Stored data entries
● ● ● ● ●

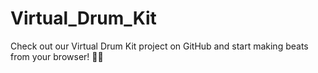 # Virtual_Drum_Kit
Check out our Virtual Drum Kit project on GitHub and start making beats from your browser! 🥁🎶
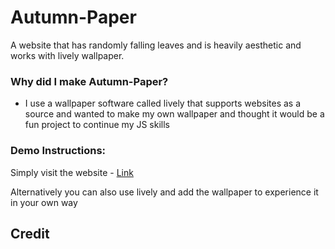 # Autumn-Paper
A website that has randomly falling leaves and is heavily aesthetic and works with lively wallpaper.


### Why did I make Autumn-Paper?
- I use a wallpaper software called lively that supports websites as a source and wanted to make my own wallpaper and thought it would be a fun project to continue my JS skills
### Demo Instructions:
Simply visit the website - [Link](https://riley-d-1.github.io/Autumn-Paper/)

Alternatively you can also use lively and add the wallpaper to experience it in your own way
## Credit

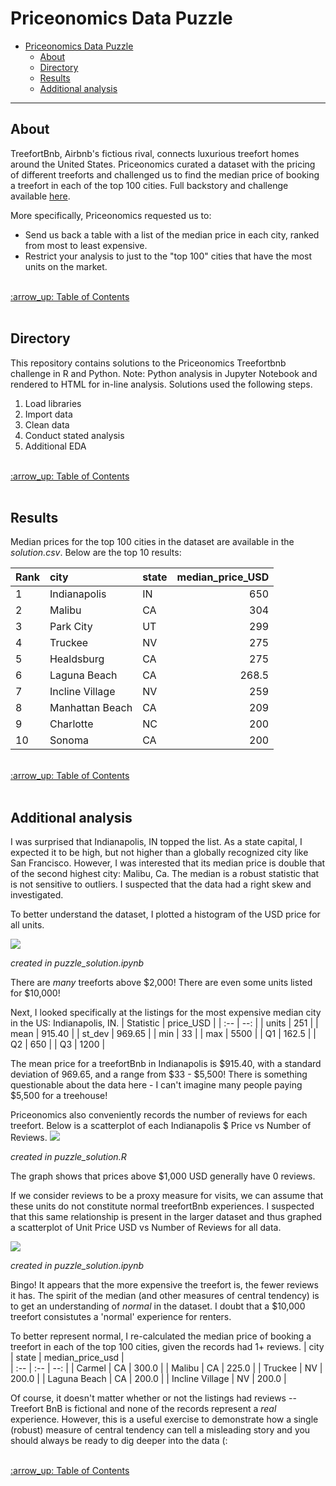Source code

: # Priceonomics Data Puzzle
- [Priceonomics Data Puzzle](#priceonomics-data-puzzle)
  - [About](#about)
  - [Directory](#directory)
  - [Results](#results)
  - [Additional analysis](#additional-analysis)

---

## About
TreefortBnb, Airbnb's fictious rival, connects luxurious treefort homes around the United States. Priceonomics curated a dataset with the pricing of different treeforts and challenged us to find the median price of booking a treefort in each of the top 100 cities. Full backstory and challenge available [here](https://priceonomics.com/the-priceonomics-data-puzzle-treefortbnb/).

More specifically, Priceonomics requested us to:
- Send us back a table with a list of the median price in each city, ranked from most to least expensive.
- Restrict your analysis to just to the "top 100" cities that have the most units on the market.

<br>
<a href = "#priceonomics-data-puzzle"> :arrow_up: Table of Contents </a>
<br>
<br>

## Directory
This repository contains solutions to the Priceonomics Treefortbnb challenge in R and Python. Note: Python analysis in Jupyter Notebook and rendered to HTML for in-line analysis.
Solutions used the following steps.
1. Load libraries
2. Import data
3. Clean data
4. Conduct stated analysis
5. Additional EDA


<br>
<a href = "#priceonomics-data-puzzle"> :arrow_up: Table of Contents </a>
<br>
<br>

## Results
Median prices for the top 100 cities in the dataset are available in the *solution.csv*. 
Below are the top 10 results:

| Rank | city | state | median_price_USD
| :-- | :-- | :-- | --:
1 | Indianapolis | IN | 650
2 | Malibu | CA | 304
3 | Park City | UT | 299
4 | Truckee | NV | 275
5 | Healdsburg | CA | 275
6 | Laguna Beach | CA | 268.5
7 | Incline Village | NV | 259
8 | Manhattan Beach | CA | 209
9 | Charlotte | NC | 200
10 | Sonoma | CA | 200

<br>
<a href = "#priceonomics-data-puzzle"> :arrow_up: Table of Contents </a>
<br>
<br>


## Additional analysis
I was surprised that Indianapolis, IN topped the list. As a state capital, I expected it to be high, but not higher than a globally recognized city like San Francisco. However, I was interested that its median price is double that of the second highest city: Malibu, Ca. The median is a robust statistic that is not sensitive to outliers. I suspected that the data had a right skew and investigated.

To better understand the dataset, I plotted a histogram of the USD price for all units.

![](https://user-images.githubusercontent.com/50056791/87379074-3c663280-c544-11ea-9fce-fe0c8c77b46a.png)

*created in puzzle_solution.ipynb*

There are _many_ treeforts above $2,000! There are even some units listed for $10,000!

Next, I looked specifically at the listings for the most expensive median city in the US: Indianapolis, IN.
| Statistic | price_USD |
| :--       | --: |
| units   |  251   |
| mean   |  915.40 |
| st_dev | 969.65 |
| min | 33 |
| max | 5500 |
| Q1 | 162.5 |
| Q2 | 650 |
| Q3 | 1200 |

The mean price for a treefortBnb in Indianapolis is $915.40, with a standard deviation of 969.65, and a range from $33 - $5,500! There is something questionable about the data here - I can't imagine many people paying $5,500 for a treehouse!

Priceonomics also conveniently records the number of reviews for each treefort. Below is a scatterplot of each Indianapolis $ Price vs Number of Reviews.
![](https://user-images.githubusercontent.com/50056791/86996325-334e1d80-c160-11ea-851d-f29417e14f4d.png)

*created in puzzle_solution.R*

The graph shows that prices above $1,000 USD generally have 0 reviews.


If we consider reviews to be a proxy measure for visits, we can assume that these units do not constitute normal treefortBnb experiences. I suspected that this same relationship is present in the larger dataset and thus graphed a scatterplot of Unit Price USD vs Number of Reviews for all data.

![](https://user-images.githubusercontent.com/50056791/87259605-59760500-c461-11ea-8c22-59cd2c4e2248.png)

*created in puzzle_solution.ipynb*

Bingo! It appears that the more expensive the treefort is, the fewer reviews it has. The spirit of the median (and other measures of central tendency) is to get an understanding of _normal_ in the dataset. I doubt that a $10,000 treefort consistutes a 'normal' experience for renters.

To better represent normal, I re-calculated the median price of booking a treefort in each of the top 100 cities, given the records had 1+ reviews.
| city |	state | median_price_usd |	
| :-- | :-- | --: |
| Carmel |	CA |	300.0 |
| Malibu |	CA |	225.0 |
| Truckee |	NV |	200.0 |
| Laguna Beach |	CA |	200.0 |
| Incline Village |	NV |	200.0 |


Of course, it doesn't matter whether or not the listings had reviews --Treefort BnB is fictional and none of the records represent a _real_ experience. However, this is a useful exercise to demonstrate how a single (robust) measure of central tendency can tell a misleading story and you should always be ready to dig deeper into the data (:

<br>
<a href = "#priceonomics-data-puzzle"> :arrow_up: Table of Contents </a>
<br>
<br>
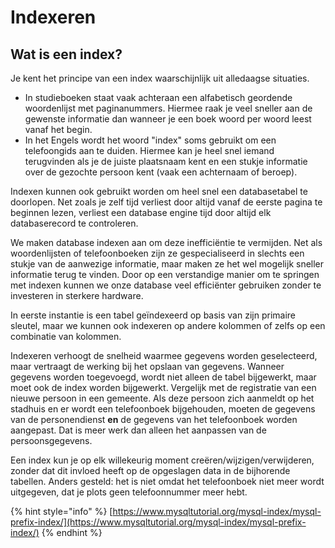 # Indexeren
## Wat is een index?
Je kent het principe van een index waarschijnlijk uit alledaagse situaties.

- In studieboeken staat vaak achteraan een alfabetisch geordende woordenlijst met paginanummers. Hiermee raak je veel sneller aan de gewenste informatie dan wanneer je een boek woord per woord leest vanaf het begin.
- In het Engels wordt het woord "index" soms gebruikt om een telefoongids aan te duiden. Hiermee kan je heel snel iemand terugvinden als je de juiste plaatsnaam kent en een stukje informatie over de gezochte persoon kent (vaak een achternaam of beroep).

Indexen kunnen ook gebruikt worden om heel snel een databasetabel te doorlopen. Net zoals je zelf tijd verliest door altijd vanaf de eerste pagina te beginnen lezen, verliest een database engine tijd door altijd elk databaserecord te controleren.

We maken database indexen aan om deze inefficiëntie te vermijden. Net als woordenlijsten of telefoonboeken zijn ze gespecialiseerd in slechts een stukje van de aanwezige informatie, maar maken ze het wel mogelijk sneller informatie terug te vinden. Door op een verstandige manier om te springen met indexen kunnen we onze database veel efficiënter gebruiken zonder te investeren in sterkere hardware.

In eerste instantie is een tabel geïndexeerd op basis van zijn primaire sleutel, maar we kunnen ook indexeren op andere kolommen of zelfs op een combinatie van kolommen.

Indexeren verhoogt de snelheid waarmee gegevens worden geselecteerd, maar vertraagt de werking bij het opslaan van gegevens. Wanneer gegevens worden toegevoegd, wordt niet alleen de tabel bijgewerkt, maar moet ook de index worden bijgewerkt. Vergelijk met de registratie van een nieuwe persoon in een gemeente. Als deze persoon zich aanmeldt op het stadhuis en er wordt een telefoonboek bijgehouden, moeten de gegevens van de personendienst **en** de gegevens van het telefoonboek worden aangepast. Dat is meer werk dan alleen het aanpassen van de persoonsgegevens.

Een index kun je op elk willekeurig moment creëren/wijzigen/verwijderen, zonder dat dit invloed heeft op de opgeslagen data in de bijhorende tabellen. Anders gesteld: het is niet omdat het telefoonboek niet meer wordt uitgegeven, dat je plots geen telefoonnummer meer hebt.

{% hint style="info" %}
[https://www.mysqltutorial.org/mysql-index/mysql-prefix-index/](https://www.mysqltutorial.org/mysql-index/mysql-prefix-index/)
{% endhint %}

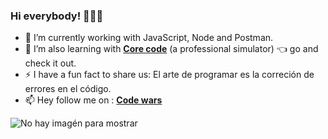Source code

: ### Hi everybody! 👋👨‍💻

- 🔭 I’m currently working with JavaScript, Node and Postman.
- 🌱 I’m also learning with [**Core code**](https://www.core-code.io/) (a professional simulator) 👈 go and check it out.
- ⚡ I have a fun fact to share us: El arte de programar es la correción de errores en el código.
- 📫 Hey follow me on : [**Code wars**](https://www.codewars.com/users/AlbertoProgra) 

![No hay imagén para mostrar](https://raw.githubusercontent.com/AlbertoProgra/AlbertoProgra/main/imagenV2.jpg)
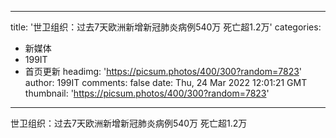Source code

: 
---
title: '世卫组织：过去7天欧洲新增新冠肺炎病例540万  死亡超1.2万'
categories: 
 - 新媒体
 - 199IT
 - 首页更新
headimg: 'https://picsum.photos/400/300?random=7823'
author: 199IT
comments: false
date: Thu, 24 Mar 2022 12:01:21 GMT
thumbnail: 'https://picsum.photos/400/300?random=7823'
---

<div>   
世卫组织：过去7天欧洲新增新冠肺炎病例540万  死亡超1.2万  
</div>
            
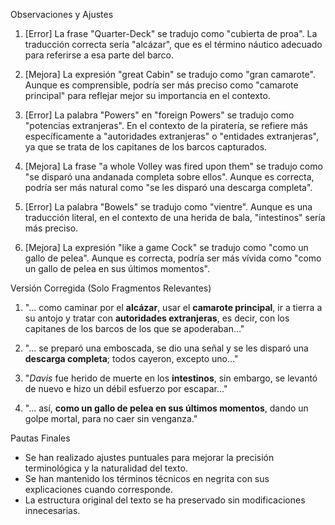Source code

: Observaciones y Ajustes

1. [Error] La frase "Quarter-Deck" se tradujo como "cubierta de proa". La traducción correcta sería "alcázar", que es el término náutico adecuado para referirse a esa parte del barco.

2. [Mejora] La expresión "great Cabin" se tradujo como "gran camarote". Aunque es comprensible, podría ser más preciso como "camarote principal" para reflejar mejor su importancia en el contexto.

3. [Error] La palabra "Powers" en "foreign Powers" se tradujo como "potencias extranjeras". En el contexto de la piratería, se refiere más específicamente a "autoridades extranjeras" o "entidades extranjeras", ya que se trata de los capitanes de los barcos capturados.

4. [Mejora] La frase "a whole Volley was fired upon them" se tradujo como "se disparó una andanada completa sobre ellos". Aunque es correcta, podría ser más natural como "se les disparó una descarga completa".

5. [Error] La palabra "Bowels" se tradujo como "vientre". Aunque es una traducción literal, en el contexto de una herida de bala, "intestinos" sería más preciso.

6. [Mejora] La expresión "like a game Cock" se tradujo como "como un gallo de pelea". Aunque es correcta, podría ser más vívida como "como un gallo de pelea en sus últimos momentos".

Versión Corregida (Solo Fragmentos Relevantes)

1. "... como caminar por el **alcázar**, usar el **camarote principal**, ir a tierra a su antojo y tratar con **autoridades extranjeras**, es decir, con los capitanes de los barcos de los que se apoderaban..."

2. "... se preparó una emboscada, se dio una señal y se les disparó una **descarga completa**; todos cayeron, excepto uno..."

3. "_Davis_ fue herido de muerte en los **intestinos**, sin embargo, se levantó de nuevo e hizo un débil esfuerzo por escapar..."

4. "... así, **como un gallo de pelea en sus últimos momentos**, dando un golpe mortal, para no caer sin venganza."

Pautas Finales

- Se han realizado ajustes puntuales para mejorar la precisión terminológica y la naturalidad del texto.
- Se han mantenido los términos técnicos en negrita con sus explicaciones cuando corresponde.
- La estructura original del texto se ha preservado sin modificaciones innecesarias.
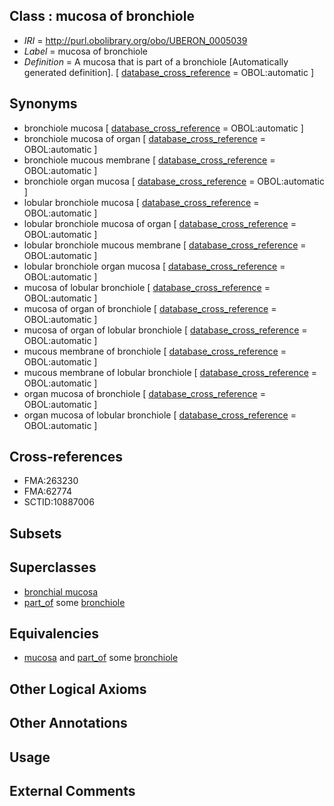 
## Class : mucosa of bronchiole

 * *IRI* = http://purl.obolibrary.org/obo/UBERON_0005039
 * *Label* = mucosa of bronchiole
 * *Definition* = A mucosa that is part of a bronchiole [Automatically generated definition]. [ [database_cross_reference](../../ef/oboInOwl#hasDbXref.md) = OBOL:automatic ]

## Synonyms

 * bronchiole mucosa [ [database_cross_reference](../../ef/oboInOwl#hasDbXref.md) = OBOL:automatic ]
 * bronchiole mucosa of organ [ [database_cross_reference](../../ef/oboInOwl#hasDbXref.md) = OBOL:automatic ]
 * bronchiole mucous membrane [ [database_cross_reference](../../ef/oboInOwl#hasDbXref.md) = OBOL:automatic ]
 * bronchiole organ mucosa [ [database_cross_reference](../../ef/oboInOwl#hasDbXref.md) = OBOL:automatic ]
 * lobular bronchiole mucosa [ [database_cross_reference](../../ef/oboInOwl#hasDbXref.md) = OBOL:automatic ]
 * lobular bronchiole mucosa of organ [ [database_cross_reference](../../ef/oboInOwl#hasDbXref.md) = OBOL:automatic ]
 * lobular bronchiole mucous membrane [ [database_cross_reference](../../ef/oboInOwl#hasDbXref.md) = OBOL:automatic ]
 * lobular bronchiole organ mucosa [ [database_cross_reference](../../ef/oboInOwl#hasDbXref.md) = OBOL:automatic ]
 * mucosa of lobular bronchiole [ [database_cross_reference](../../ef/oboInOwl#hasDbXref.md) = OBOL:automatic ]
 * mucosa of organ of bronchiole [ [database_cross_reference](../../ef/oboInOwl#hasDbXref.md) = OBOL:automatic ]
 * mucosa of organ of lobular bronchiole [ [database_cross_reference](../../ef/oboInOwl#hasDbXref.md) = OBOL:automatic ]
 * mucous membrane of bronchiole [ [database_cross_reference](../../ef/oboInOwl#hasDbXref.md) = OBOL:automatic ]
 * mucous membrane of lobular bronchiole [ [database_cross_reference](../../ef/oboInOwl#hasDbXref.md) = OBOL:automatic ]
 * organ mucosa of bronchiole [ [database_cross_reference](../../ef/oboInOwl#hasDbXref.md) = OBOL:automatic ]
 * organ mucosa of lobular bronchiole [ [database_cross_reference](../../ef/oboInOwl#hasDbXref.md) = OBOL:automatic ]

## Cross-references

 * FMA:263230
 * FMA:62774
 * SCTID:10887006

## Subsets


## Superclasses

 * [bronchial mucosa](../../UBERON/10/UBERON_0000410.md)
 * [part_of](../../BFO/50/BFO_0000050.md) some [bronchiole](../../UBERON/86/UBERON_0002186.md)

## Equivalencies

 * [mucosa](../../UBERON/44/UBERON_0000344.md) and [part_of](../../BFO/50/BFO_0000050.md) some [bronchiole](../../UBERON/86/UBERON_0002186.md)

## Other Logical Axioms


## Other Annotations


## Usage


## External Comments

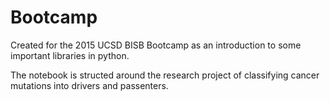 # Bootcamp

Created for the 2015 UCSD BISB Bootcamp as an introduction to some important libraries in python. 

The notebook is structed around the research project of classifying cancer mutations into drivers and passenters.
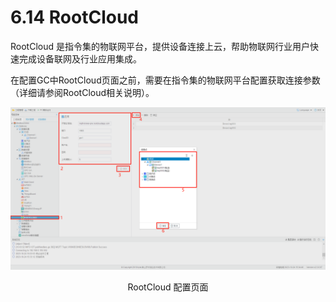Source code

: # 6.14 RootCloud

RootCloud 是指令集的物联网平台，提供设备连接上云，帮助物联网行业用户快速完成设备联网及行业应用集成。

在配置GC中RootCloud页面之前，需要在指令集的物联网平台配置获取连接参数（详细请参阅RootCloud相关说明）。

![RootCloud](assets/RootCloud.png)

<center>RootCloud 配置页面</center>

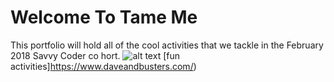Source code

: # Welcome To Tame Me

  This portfolio will hold all of the cool activities that we tackle in the February 2018 Savvy Coder co hort.
![alt text](https://pbs.twimg.com/profile_images/921903322357002240/APAps6kX.jpg)
[fun activities]https://www.daveandbusters.com/)
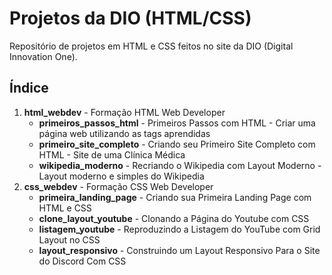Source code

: # Projetos da DIO (HTML/CSS)
Repositório de projetos em HTML e CSS feitos no site da DIO (Digital Innovation One).

## Índice
1. **html_webdev** - Formação HTML Web Developer 
	- **primeiros_passos_html** - Primeiros Passos com HTML - Criar uma página web utilizando as tags aprendidas
 	- **primeiro_site_completo** - Criando seu Primeiro Site Completo com HTML - Site de uma Clínica Médica
  	- **wikipedia_moderno** - Recriando o Wikipedia com Layout Moderno - Layout moderno e simples do Wikipedia 
2. **css_webdev** - Formação CSS Web Developer
   	- **primeira_landing_page** - Criando sua Primeira Landing Page com HTML e CSS
   	- **clone_layout_youtube** - Clonando a Página do Youtube com CSS
   	- **listagem_youtube** - Reproduzindo a Listagem do YouTube com Grid Layout no CSS
   	- **layout_responsivo** - Construindo um Layout Responsivo Para o Site do Discord Com CSS
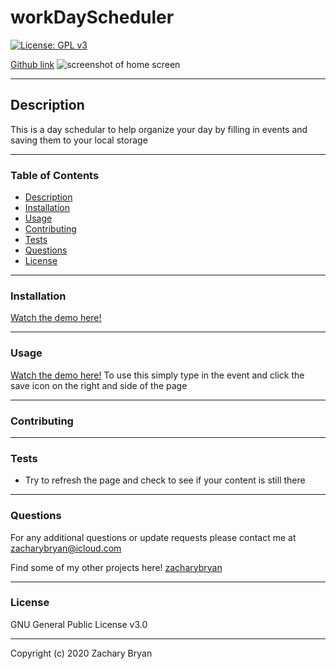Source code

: # workDayScheduler

[![License: GPL v3](https://img.shields.io/badge/License-GPLv3-blue.svg)](https://www.gnu.org/licenses/gpl-3.0)

[Github link](https://github.com/zacharybryan/workDayScheduler)
![screenshot of home screen](./assets/screenshot.png)

---
## Description

This is a day schedular to help organize your day by filling in events and saving them to your local storage

---
### Table of Contents

* [Description](#description)
* [Installation](#installation)
* [Usage](#usage)
* [Contributing](#contributing)
* [Tests](#tests)
* [Questions](#questions)
* [License](#licence)

---
### Installation

[Watch the demo here!](www.youtube.com)


---
### Usage

[Watch the demo here!](www.youtube.com)
To use this simply type in the event and click the save icon on the right and side of the page

---
### Contributing

[](https://www.github.com/)

---
### Tests

* Try to refresh the page and check to see if your content is still there

---
### Questions

For any additional questions or update requests please contact me at zacharybryan@icloud.com

Find some of my other projects here!
[zacharybryan](https://www.github.com/zacharybryan)

---
### License

GNU General Public License v3.0

---
Copyright (c) 2020 Zachary Bryan
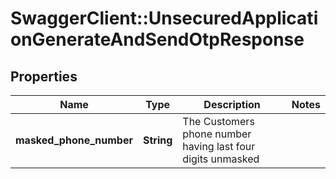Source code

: # SwaggerClient::UnsecuredApplicationGenerateAndSendOtpResponse

## Properties
Name | Type | Description | Notes
------------ | ------------- | ------------- | -------------
**masked_phone_number** | **String** | The Customers phone number having last four digits unmasked | 

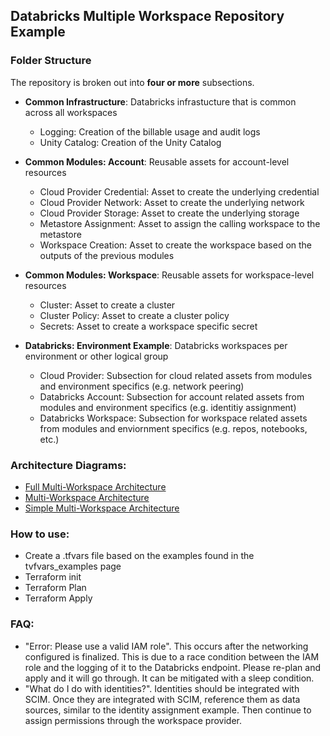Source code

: ## Databricks Multiple Workspace Repository Example

### Folder Structure
The repository is broken out into **four or more** subsections.
- **Common Infrastructure**: Databricks infrastucture that is common across all workspaces
    - Logging: Creation of the billable usage and audit logs
    - Unity Catalog: Creation of the Unity Catalog
&nbsp;

- **Common Modules: Account**: Reusable assets for account-level resources
    - Cloud Provider Credential: Asset to create the underlying credential
    - Cloud Provider Network: Asset to create the underlying network
    - Cloud Provider Storage: Asset to create the underlying storage
    - Metastore Assignment: Asset to assign the calling workspace to the metastore
    - Workspace Creation: Asset to create the workspace based on the outputs of the previous modules
 &nbsp;

- **Common Modules: Workspace**: Reusable assets for workspace-level resources
    - Cluster: Asset to create a cluster
    - Cluster Policy: Asset to create a cluster policy
    - Secrets: Asset to create a workspace specific secret
&nbsp;

- **Databricks: Environment Example**: Databricks workspaces per environment or other logical group
    - Cloud Provider: Subsection for cloud related assets from modules and environment specifics (e.g. network peering)
    - Databricks Account: Subsection for account related assets from modules and environment specifics (e.g. identitiy assignment)
    - Databricks Workspace: Subsection for workspace related assets from modules and enviornment specifics (e.g. repos, notebooks, etc.)

### Architecture Diagrams:
- [Full Multi-Workspace Architecture](https://github.com/JDBraun/dbx_mws_example/blob/main/reference_images/full_arch_multi_workspace_mono_repo.png)
- [Multi-Workspace Architecture](https://github.com/JDBraun/dbx_mws_example/blob/main/reference_images/multi_workspace_mono_repo.png)
- [Simple Multi-Workspace Architecture](https://github.com/JDBraun/dbx_mws_example/blob/main/reference_images/simple_multi_workspace_mono_repo.png)


### How to use:
- Create a .tfvars file based on the examples found in the tvfvars_examples page
- Terraform init
- Terraform Plan
- Terraform Apply


### FAQ:
- "Error: Please use a valid IAM role". This occurs after the networking configured is finalized. This is due to a race condition between the IAM role and the logging of it to the Databricks endpoint. Please re-plan and apply and it will go through. It can be mitigated with a sleep condition.
- "What do I do with identities?". Identities should be integrated with SCIM. Once they are integrated with SCIM, reference them as data sources, similar to the identity assignment example. Then continue to assign permissions through the workspace provider.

● ● ● ● ●

→ Assigned task
Going through the entries, return every line holding the word "eerste".

→ Response
Indexen kunnen ook gebruikt worden om heel snel een databasetabel te doorlopen. Net zoals je zelf tijd verliest door altijd vanaf de eerste pagina te beginnen lezen, verliest een database engine tijd door altijd elk databaserecord te controleren.
In eerste instantie is een tabel geïndexeerd op basis van zijn primaire sleutel, maar we kunnen ook indexeren op andere kolommen of zelfs op een combinatie van kolommen.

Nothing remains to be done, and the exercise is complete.